And she being with child cried, travailing in birth, and pained to be delivered. And there appeared another wonder in heaven; and behold a great red dragon, having seven heads and ten horns, and seven crowns upon his heads. And his tail drew the third part of the stars of heaven, and did cast them to the earth: and the dragon stood before the woman which was ready to be delivered, for to devour her child as soon as it was born. And she brought forth a man child, who was to rule all nations with a rod of iron: and her child was caught up unto God, and to his throne.
Revelation 12, 2-5
Mary “is once virgin and mother” who nourishes her offspring with spiritual milk in the form of God’s Word and His grace, so that they can grow in conformity to the image of her divine Son. The Church is a virgin in the purity of her faith no less than she is, and so the Bride of Christ can nourish humanity with the truth of God’s word and His redeeming grace. Only Mary can provide what Eve had lost for her children: communion with God and the life of grace. And because of Mary, the Church can, too. In this sense, then, our Blessed Mother is a living symbol of the Church and the ideal model for all her members who serve Christ and bear witness to him in their lives, so that others may enter into communion with God through the womb of the Church as his adopted children, regenerated unto Him in the Holy Spirit through the merits of our Blessed Lady’s divine Son.

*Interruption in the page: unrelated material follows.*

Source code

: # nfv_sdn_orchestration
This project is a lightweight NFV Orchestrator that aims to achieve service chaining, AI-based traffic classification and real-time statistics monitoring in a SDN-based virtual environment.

God has ordained that Jesus should redeem the world and regenerate mankind in association with his mother and our spiritual mother. Alone Mary is not “woman” who has milk to provide for our spiritual sustenance. Her universal maternal role depends on her divine Son being the new Adam and Head of humanity – “our life-giving spirit” (1 Cor 15:45). The Virgin Mary isn’t only the mother of Christ’s mystical Body, but also Mother of the redeemed world, being the new Eve and helpmate of her Son, the new Adam. Jesus declared: “And I, if I be lifted up from the earth, will draw all men to me” (Jn 12:32). Our Lord kept his promise by rising from the dead after his crucifixion and death, which his sorrowful mother was drawn into to help restore mankind to God’s grace. Thus, he draws all people to himself through the maternal patronage of his Blessed Mother whom he has given to the world from the Cross as her reborn offspring in the life of grace by her sorrowful anguish beneath the Cross (Jn 19:26-27; Rev 12: 2-5).
The early Church Father, St. Irenaeus (180-190 A.D.) bears witness to this divine truth which the Church has grasped by the sanctifying light of faith: “The Word will become flesh, and the Son of God the son of man—the Pure One opening purely that pure womb, which generates men unto God” (Against Heresies, 4, 33, 12). St. Ambrose of Milan concurs two centuries later, only in different terms, while preserving the substance of the content passed on by way of Apostolic Tradition: “It was through a man and a woman that flesh was cast from Paradise; it was through a virgin that flesh was linked to God…. Eve is called mother of humanity, but Mary Mother of salvation” (Epistle. 63, 33). St. Augustine elaborates more by identifying the mystery of the Church with the mystery of the Blessed Virgin Mary: “Mary’s Son, spouse of the Church! He has made his Church like to His mother, He has given her to us as a mother, He has kept her to Himself as a virgin (pure in faith). The Church, like Mary, is a virgin ever spotless and a mother ever fruitful (bearing sons and daughters of God). What He bestowed on Mary in the flesh, He has bestowed on the Church in the spirit: Mary gave birth to the One, and the Church gives birth to the many, who through the One become one” (Sermo 195, 2).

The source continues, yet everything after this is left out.